A systems pharmacology model of erythropoiesis in mice induced by small molecule inhibitor of prolyl hydroxylase enzymes

Mammalian erythropoiesis is a conserved process tightly controlled by the hypoxia-inducible factor (HIF1) pathway. In this study, a small molecule inhibitor (PHI-1) of prolyl-hydroxylase-2 (PHD2) enzyme involved in regulating HIF1α levels was orally administered to male BALB/c mice at 10 and 30 mg/kg. A systems pharmacology model was developed based on the measured PHI-1 plasma exposures, kidney HIF1α, kidney erythropoietin (EPO) mRNA, plasma EPO, reticulocyte counts, red blood cells, and hemoglobin levels.
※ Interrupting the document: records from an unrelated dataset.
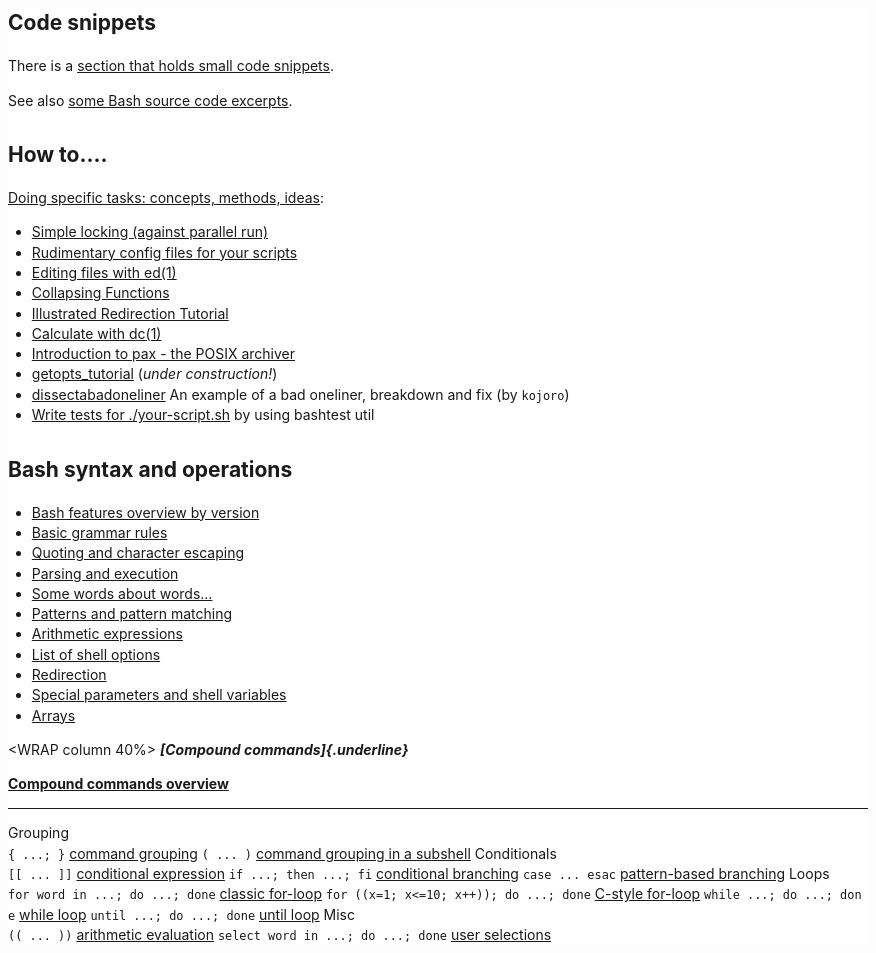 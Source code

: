 ## Code snippets

There is a [section that holds small code snippets](/snipplets/start).

See also [some Bash source code excerpts](/misc/readthesourceluke).

## How to\....

[Doing specific tasks: concepts, methods, ideas](/howto/start):

-   [Simple locking (against parallel run)](/howto/mutex)
-   [Rudimentary config files for your scripts](/howto/conffile)
-   [Editing files with ed(1)](/howto/edit-ed)
-   [Collapsing Functions](/howto/collapsing_functions)
-   [Illustrated Redirection Tutorial](/howto/redirection_tutorial)
-   [Calculate with dc(1)](/howto/calculate-dc)
-   [Introduction to pax - the POSIX archiver](/howto/pax)
-   [getopts_tutorial](/howto/getopts_tutorial) (*under construction!*)
-   [dissectabadoneliner](/howto/dissectabadoneliner) An example of a
    bad oneliner, breakdown and fix (by `kojoro`)
-   [Write tests for ./your-script.sh](/howto/testing-your-scripts) by
    using bashtest util

## Bash syntax and operations

-   [Bash features overview by version](/scripting/bashchanges)
-   [Basic grammar rules](/syntax/basicgrammar)
-   [Quoting and character escaping](/syntax/quoting)
-   [Parsing and execution](/syntax/grammar/parser_exec)
-   [Some words about words\...](/syntax/words)
-   [Patterns and pattern matching](/syntax/pattern)
-   [Arithmetic expressions](/syntax/arith_expr)
-   [List of shell options](/internals/shell_options)
-   [Redirection](/syntax/redirection)
-   [Special parameters and shell variables](/syntax/shellvars)
-   [Arrays](/syntax/arrays)

\<WRAP column 40%\> ***[Compound commands]{.underline}***

  **[Compound commands overview](/syntax/ccmd/intro)**   
  ------------------------------------------------------ ------------------------------------------------------------------
  Grouping                                               
  `{ ...; }`                                             [command grouping](/syntax/ccmd/grouping_plain)
  `( ... )`                                              [command grouping in a subshell](/syntax/ccmd/grouping_subshell)
  Conditionals                                           
  `[[ ... ]]`                                            [conditional expression](/syntax/ccmd/conditional_expression)
  `if ...; then ...; fi`                                 [conditional branching](/syntax/ccmd/if_clause)
  `case ... esac`                                        [pattern-based branching](/syntax/ccmd/case)
  Loops                                                  
  `for word in ...; do ...; done`                        [classic for-loop](/syntax/ccmd/classic_for)
  `for ((x=1; x<=10; x++)); do ...; done`                [C-style for-loop](/syntax/ccmd/c_for)
  `while ...; do ...; done`                              [while loop](/syntax/ccmd/while_loop)
  `until ...; do ...; done`                              [until loop](/syntax/ccmd/until_loop)
  Misc                                                   
  `(( ... ))`                                            [arithmetic evaluation](/syntax/ccmd/arithmetic_eval)
  `select word in ...; do ...; done`                     [user selections](/syntax/ccmd/user_select)
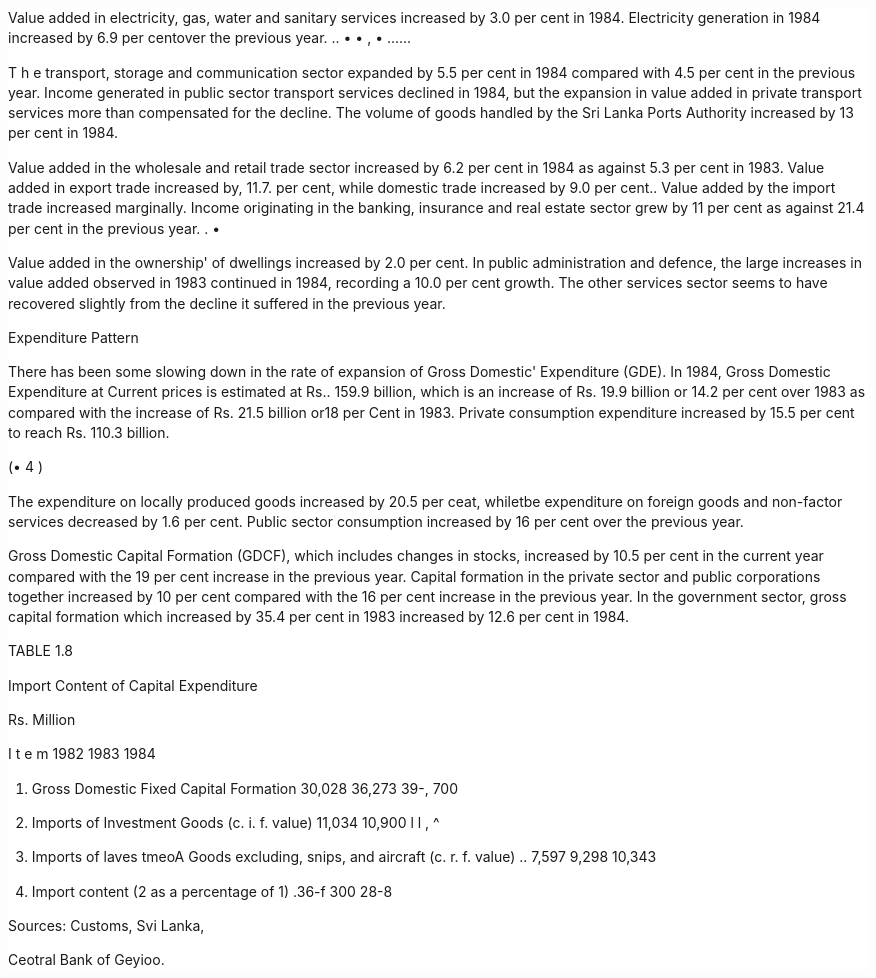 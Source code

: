 Value added in electricity, gas, water and sanitary services increased by 3.0 per cent in 1984. Electricity generation in 1984 increased by 6.9 per centover the previous year. .. • • , • ......

T h e transport, storage and communication sector expanded by 5.5 per cent in 1984 compared with 4.5 per cent in the previous year. Income generated in public sector transport services declined in 1984, but the expansion in value added in private transport services more than compensated for the decline. The volume of goods handled by the Sri Lanka Ports Authority increased by 13 per cent in 1984.

Value added in the wholesale and retail trade sector increased by 6.2 per cent in 1984 as against 5.3 per cent in 1983. Value added in export trade increased by, 11.7. per cent, while domestic trade increased by 9.0 per cent.. Value added by the import trade increased marginally. Income originating in the banking, insurance and real estate sector grew by 11 per cent as against 21.4 per cent in the previous year. . •

Value added in the ownership' of dwellings increased by 2.0 per cent. In public administration and defence, the large increases in value added observed in 1983 continued in 1984, recording a 10.0 per cent growth. The other services sector seems to have recovered slightly from the decline it suffered in the previous year.

Expenditure Pattern

There has been some slowing down in the rate of expansion of Gross Domestic' Expenditure (GDE). In 1984, Gross Domestic Expenditure at Current prices is estimated at Rs.. 159.9 billion, which is an increase of Rs. 19.9 billion or 14.2 per cent over 1983 as compared with the increase of Rs. 21.5 billion or18 per Cent in 1983. Private consumption expenditure increased by 15.5 per cent to reach Rs. 110.3 billion.

(• 4 )

The expenditure on locally produced goods increased by 20.5 per ceat, whiletbe expen­diture on foreign goods and non-factor services decreased by 1.6 per cent. Public sector consumption increased by 16 per cent over the previous year.

Gross Domestic Capital Formation (GDCF), which includes changes in stocks, increased by 10.5 per cent in the current year compared with the 19 per cent increase in the previous year. Capital formation in the private sector and public corporations together increased by 10 per cent compared with the 16 per cent increase in the pre­vious year. In the government sector, gross capital formation which increased by 35.4 per cent in 1983 increased by 12.6 per cent in 1984.

TABLE 1.8

Import Content of Capital Expenditure

Rs. Million

I t e m 1982 1983 1984

1. Gross Domestic Fixed Capital Formation 30,028 36,273 39-, 700

2. Imports of Investment Goods (c. i. f. value) 11,034 10,900 l l , ^

3. Imports of laves tmeoA Goods excluding, snips, and aircraft (c. r. f. value) .. 7,597 9,298 10,343

4. Import content (2 as a percentage of 1) .36-f 300 28-8

Sources: Customs, Svi Lanka,

Ceotral Bank of Geyioo.
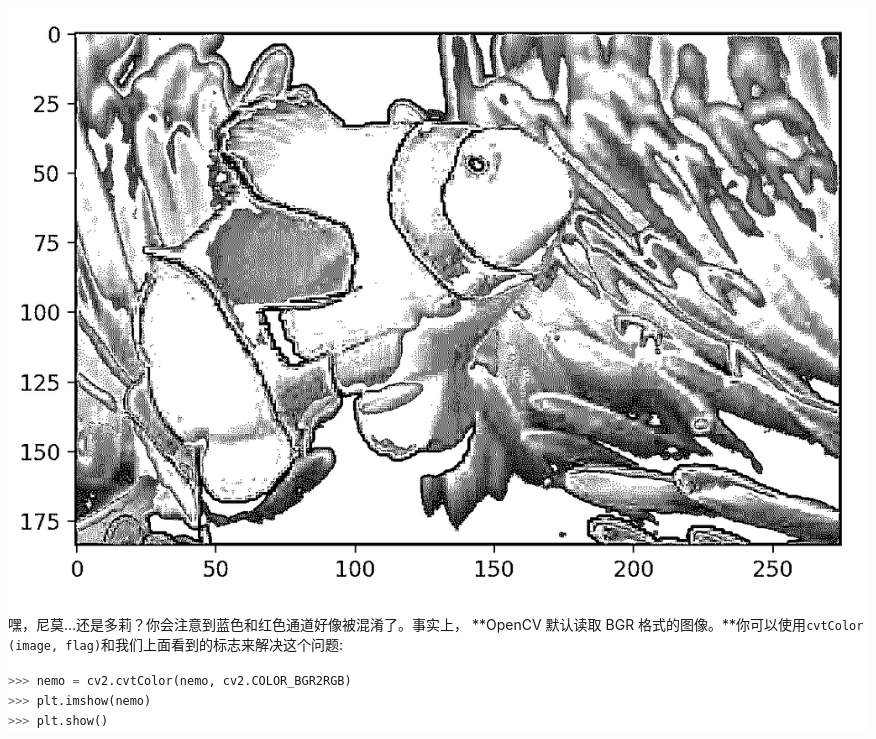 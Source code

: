 [![OpenCV uses BGR by default](img/839dd58bf943676360ef70edba7f64fa.png)](https://files.realpython.com/media/bgr_nemo.6526cc40dea8.png)

嘿，尼莫…还是多莉？你会注意到蓝色和红色通道好像被混淆了。事实上， **OpenCV 默认读取 BGR 格式的图像。**你可以使用`cvtColor(image, flag)`和我们上面看到的标志来解决这个问题:

>>>

```py
>>> nemo = cv2.cvtColor(nemo, cv2.COLOR_BGR2RGB)
>>> plt.imshow(nemo)
>>> plt.show()
```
The model fit resulted in the estimation of drug potency (IC₅₀: 1.7μM), and systems parameters such as EPO mRNA turnover (k_deg-EPOmRNA: 0.43 hr^-1) and mean lifespan of reticulocytes (T_r: 81 hours). The model correctly described the observed 30-40-fold increase in kidney HIF1α protein, ∼1,000 fold increase in EPO mRNA and 2-3-fold increase in the reticulocytes at 30 mg/kg. This study presents the first parsimonious systems model of erythropoiesis to quantitatively describe the in vivo effects of PHD2 inhibition.